Assignment —
Where does the string "LICENSE" appear? Copy every line of the entries below that holds it.

Segment Start: Dataset

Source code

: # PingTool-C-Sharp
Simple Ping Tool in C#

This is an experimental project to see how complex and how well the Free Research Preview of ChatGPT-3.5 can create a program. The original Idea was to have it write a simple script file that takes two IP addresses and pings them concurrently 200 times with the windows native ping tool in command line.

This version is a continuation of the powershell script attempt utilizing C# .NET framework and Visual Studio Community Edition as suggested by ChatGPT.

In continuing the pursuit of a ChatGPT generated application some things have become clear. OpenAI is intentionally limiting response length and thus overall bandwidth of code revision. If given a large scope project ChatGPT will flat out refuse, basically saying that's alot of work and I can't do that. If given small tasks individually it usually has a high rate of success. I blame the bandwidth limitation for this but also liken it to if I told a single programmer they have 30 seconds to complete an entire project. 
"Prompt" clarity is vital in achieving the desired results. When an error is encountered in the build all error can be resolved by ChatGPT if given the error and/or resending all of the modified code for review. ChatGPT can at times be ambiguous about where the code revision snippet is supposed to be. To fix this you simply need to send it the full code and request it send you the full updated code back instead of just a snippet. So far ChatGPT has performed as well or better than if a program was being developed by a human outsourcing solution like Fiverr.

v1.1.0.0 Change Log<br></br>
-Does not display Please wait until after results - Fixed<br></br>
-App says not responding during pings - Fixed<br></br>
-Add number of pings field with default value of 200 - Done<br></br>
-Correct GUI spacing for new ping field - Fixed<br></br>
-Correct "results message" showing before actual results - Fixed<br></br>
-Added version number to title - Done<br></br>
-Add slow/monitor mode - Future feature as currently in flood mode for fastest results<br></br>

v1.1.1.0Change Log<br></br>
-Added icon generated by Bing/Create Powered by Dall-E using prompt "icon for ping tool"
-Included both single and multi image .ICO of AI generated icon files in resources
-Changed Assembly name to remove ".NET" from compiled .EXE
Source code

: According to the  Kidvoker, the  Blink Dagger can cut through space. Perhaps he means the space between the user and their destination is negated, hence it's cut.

Segment End: Dataset
Segment Start: Dataset

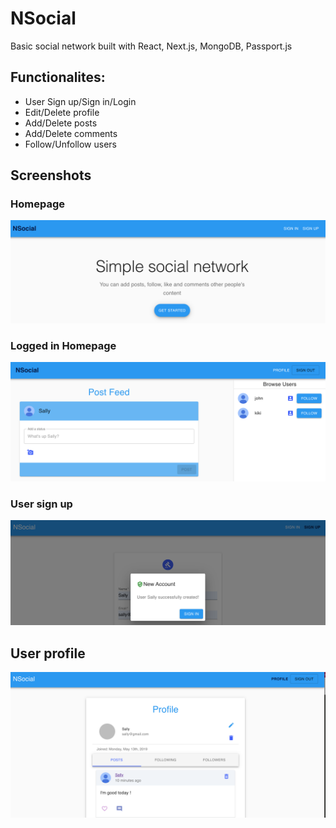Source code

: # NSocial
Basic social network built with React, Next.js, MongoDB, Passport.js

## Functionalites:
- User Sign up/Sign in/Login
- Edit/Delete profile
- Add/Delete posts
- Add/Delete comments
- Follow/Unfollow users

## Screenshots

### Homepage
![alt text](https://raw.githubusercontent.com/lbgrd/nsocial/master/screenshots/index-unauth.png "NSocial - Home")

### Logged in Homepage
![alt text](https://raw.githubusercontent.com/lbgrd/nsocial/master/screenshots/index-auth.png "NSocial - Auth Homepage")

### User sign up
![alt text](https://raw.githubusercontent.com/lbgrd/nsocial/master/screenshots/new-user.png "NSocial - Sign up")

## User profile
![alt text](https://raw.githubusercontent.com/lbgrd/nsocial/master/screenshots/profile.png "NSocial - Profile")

Segment End: Dataset
Segment Start: Dataset

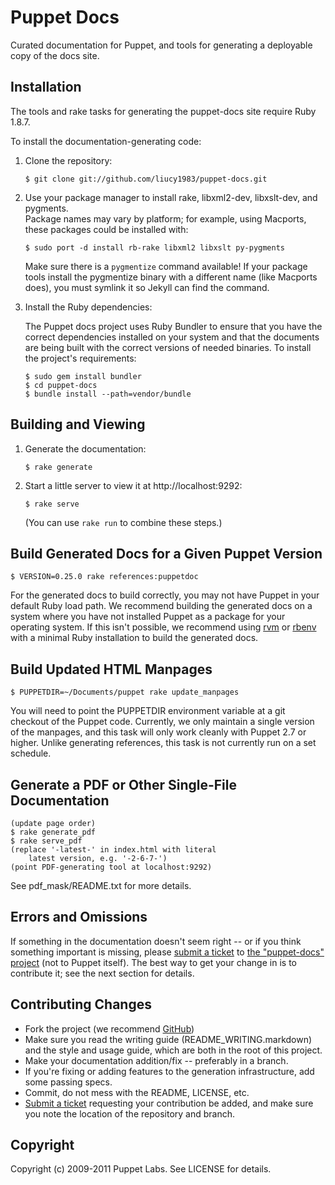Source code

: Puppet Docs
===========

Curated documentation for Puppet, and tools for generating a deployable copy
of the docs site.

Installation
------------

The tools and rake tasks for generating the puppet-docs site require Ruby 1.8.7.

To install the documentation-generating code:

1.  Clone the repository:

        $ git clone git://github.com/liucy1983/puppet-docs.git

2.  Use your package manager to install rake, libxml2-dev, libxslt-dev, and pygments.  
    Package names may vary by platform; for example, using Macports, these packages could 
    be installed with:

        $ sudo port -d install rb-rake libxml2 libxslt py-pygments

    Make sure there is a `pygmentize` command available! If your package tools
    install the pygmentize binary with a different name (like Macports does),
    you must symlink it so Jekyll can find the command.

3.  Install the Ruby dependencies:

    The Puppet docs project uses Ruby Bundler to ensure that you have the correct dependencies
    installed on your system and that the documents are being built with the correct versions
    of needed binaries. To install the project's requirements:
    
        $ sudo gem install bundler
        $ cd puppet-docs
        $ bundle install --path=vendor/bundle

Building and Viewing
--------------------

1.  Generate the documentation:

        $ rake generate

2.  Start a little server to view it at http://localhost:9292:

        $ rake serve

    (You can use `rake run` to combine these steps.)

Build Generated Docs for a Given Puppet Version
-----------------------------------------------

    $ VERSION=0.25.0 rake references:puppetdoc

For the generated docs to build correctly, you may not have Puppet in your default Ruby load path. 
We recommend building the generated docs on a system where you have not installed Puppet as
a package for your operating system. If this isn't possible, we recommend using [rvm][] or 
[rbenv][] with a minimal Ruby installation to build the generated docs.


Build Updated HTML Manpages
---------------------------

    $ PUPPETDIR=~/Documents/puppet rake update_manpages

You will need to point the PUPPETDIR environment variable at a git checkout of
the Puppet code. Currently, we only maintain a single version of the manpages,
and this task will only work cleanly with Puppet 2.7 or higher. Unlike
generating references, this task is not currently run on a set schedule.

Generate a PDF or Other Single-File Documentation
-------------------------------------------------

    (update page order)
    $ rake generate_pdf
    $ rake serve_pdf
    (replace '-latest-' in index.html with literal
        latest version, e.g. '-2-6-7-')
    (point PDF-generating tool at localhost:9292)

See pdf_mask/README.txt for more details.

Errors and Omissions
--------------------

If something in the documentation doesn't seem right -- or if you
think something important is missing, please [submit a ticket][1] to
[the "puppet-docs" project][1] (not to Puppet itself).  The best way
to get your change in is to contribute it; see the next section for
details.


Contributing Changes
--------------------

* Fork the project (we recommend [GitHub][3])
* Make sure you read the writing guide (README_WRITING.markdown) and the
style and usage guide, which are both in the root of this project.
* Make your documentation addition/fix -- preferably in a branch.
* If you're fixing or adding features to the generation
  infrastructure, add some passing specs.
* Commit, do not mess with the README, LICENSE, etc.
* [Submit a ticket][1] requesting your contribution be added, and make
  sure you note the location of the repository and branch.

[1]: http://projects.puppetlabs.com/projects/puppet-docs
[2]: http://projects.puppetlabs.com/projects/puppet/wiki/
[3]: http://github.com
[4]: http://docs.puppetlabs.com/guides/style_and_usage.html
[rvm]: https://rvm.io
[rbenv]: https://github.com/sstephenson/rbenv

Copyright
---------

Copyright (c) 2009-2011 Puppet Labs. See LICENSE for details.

Segment End: Dataset

Reply —
* Commit, do not mess with the README, LICENSE, etc.
Copyright (c) 2009-2011 Puppet Labs. See LICENSE for details.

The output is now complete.